Rappelant
l'expérience « exemplaire » du Kurdistan syrien, avec sa Charte de Rojava « qui
parle de liberté, de justice, de dignité et de démocratie ; d'égalité et de
recherche d'un équilibre écologique », le philosophe italien Sandro Mezzadra
appelait, dans ce texte du 7 octobre, les Européens à aider d'urgence la ville
de Kobané à résister à l'assaut de l'Etat islamique (EI).
A l'automne 2014, H&M a lancé une collection de
vêtements féminins clairement inspirée de la tenue des combattantes kurdes,
dont les images ont circulé dans les médias du monde entier. A peu près au même
moment, les forces de sécurité turques réprimaient les Kurdes qui, à la
frontière avec la Syrie, exprimaient leur solidarité avec Kobané – la ville qui
résiste depuis plusieurs semaines au siège de l'Etat islamique (EI). Cette
frontière, qui a été incroyablement poreuse pour les miliciens djihadistes, est
maintenant hermétiquement fermée pour les combattants du PKK, qui s’y massent
pour tenter de rejoindre Kobané. Et la ville kurde syrienne est seule devant
l'avancée de l’EI. Pour la défendre, il ne reste qu’une poignée de combattants
et de combattantes des forces populaires d'auto-défense (YPG/YPJ), armés de
kalachnikovs face aux blindés et à l'artillerie lourde de l’EI. Les
interventions de la “coalition antiterrorisme” dirigée par les Etats-Unis ont
été – du moins jusqu'au 6 octobre – sporadiques et totalement inefficaces.
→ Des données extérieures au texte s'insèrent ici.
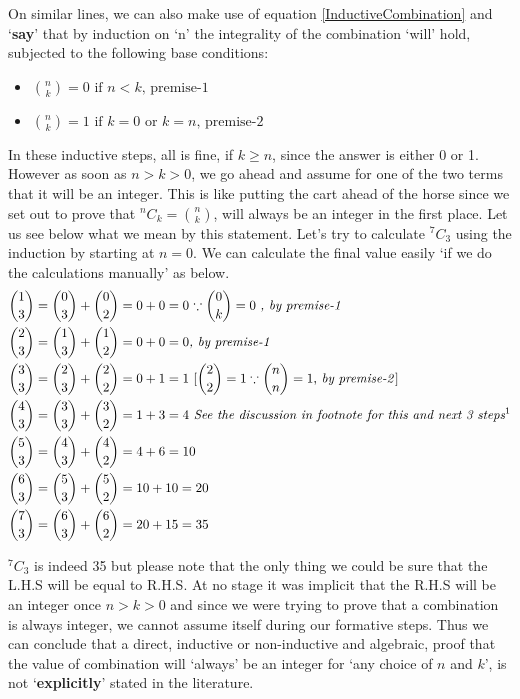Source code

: \documentclass[10pt, twoside]{article}
\newcommand*{\Combination}[2]{{}^{#1}C_{#2}}%
\begin{document}
	On similar lines, we can also make use of equation \eqref{InductiveCombination} and `\textbf{say}' that by induction on `n' the integrality of the combination `will' hold, subjected to the following base conditions:
	\begin{itemize}
	\item $\displaystyle \binom{n}{k} = 0 \text{ if $n < k$, premise-1}$
	\item $\displaystyle \binom{n}{k} = 1 \text{ if $k=0$ or $k=n$, premise-2}$
	\end{itemize}
	In these inductive steps, all is fine, if $k \geq n$, since the answer is either 0 or 1. However as soon as $n > k > 0$, we go ahead and assume for one of the two terms that it will be an integer. This is like putting the cart ahead of the horse since we set out to prove that $\Combination{n}{k} = \binom{n}{k}$, will always be an integer in the first place. Let us see below what we mean by this statement. Let's try to calculate $\Combination{7}{3}$ using the induction by starting at $n=0$. We can calculate the final value easily `if we do the calculations manually' as below.
	\begin{align*}
	 \binom{1}{3} &= \binom{0}{3} + \binom{0}{2} = 0 + 0 = 0 \text{   $\because  \binom{0}{k}=0$ } \textit{, by premise-1}\\
	 \binom{2}{3} &= \binom{1}{3} + \binom{1}{2} = 0 + 0 = 0 \textit{, by premise-1}\\
	 \binom{3}{3} &= \binom{2}{3} + \binom{2}{2} = 0 + 1 = 1 \text{   [$\binom{2}{2}=1 \because  \binom{n}{n}=1$,\textit{ by premise-2}] } \\
	 \binom{4}{3} &= \binom{3}{3} + \binom{3}{2} = 1 + 3 = 4 \textit{ See the discussion in footnote for this and next 3 steps\footnotemark}\\
	 \binom{5}{3} &= \binom{4}{3} + \binom{4}{2} = 4 + 6 = 10 \\
	 \binom{6}{3} &= \binom{5}{3} + \binom{5}{2} = 10 + 10 = 20 \\
	 \binom{7}{3} &= \binom{6}{3} + \binom{6}{2} = 20 + 15 = 35	 	  	 	 
	\end{align*}
	
	$\Combination{7}{3}$ is indeed 35 but please note that the only thing we could be sure that the L.H.S will be equal to R.H.S. At no stage it was implicit that the R.H.S will be an integer once $n > k > 0$ and since we were trying to prove that a combination is always integer, we cannot assume itself during our formative steps. Thus we can conclude that a direct, inductive or non-inductive and algebraic, proof that the value of combination will `always' be an integer for `any choice of $n$ and $k$', is not `\textbf{explicitly}' stated in the literature.  
	
\end{document}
Quelques drapeaux noirs flottent déjà sur Kobané.
Mais qui sont les combattants et les combattantes du YPG/YPJ
? Chez nous, les médias les appellent souvent les peshmerga, un mot qui nous
plaît sans doute pour son “exotisme”. Dommage que les peshmerga soient les
membres des milices du KDP (Parti démocratique du Kurdistan) de Barzani, le
chef du gouvernement de la région autonome du Kurdistan irakien, c'est-à-dire
précisément ces milices qui ont abandonné leurs positions autour de Sinijar au
début du mois d’août, en laissant le champ libre à l’EI et en mettant en danger
la vie de milliers de Yazidis et d'autres minorités religieuses. Ce sont les
unités de combat du PKK et le YPG/YPJ qui ont finalement traversé la frontière
et qui sont intervenues avec une efficacité remarquable dans le cadre de la
lutte menée depuis des mois contre le fascisme de l'Etat islamique.
Oui, il est vrai que l'EI a été “inventé” et encouragé par
les Emirats, les pétromonarchies, les Turcs et les Américains, mais sur le
terrain il ne s’agit de rien d’autre que de fascisme. La balle avec laquelle
s'est tuée le 3 octobre, à Kobané, Ceylan Ozalp, âgée de 19 ans, pour ne pas
tomber dans les mains des bourreaux de l'EI, nous le rappelle. Certains l’ont
appelée kamikaze : mais comment ne pas voir le lien entre cette balle (ce geste
extrême de liberté) et la pilule de cyanure que des générations de partisans et
de combattants contre le fascisme et le colonialisme, de l'Italie à l'Algérie
jusqu’à l'Argentine, conservaient dans leur poche ?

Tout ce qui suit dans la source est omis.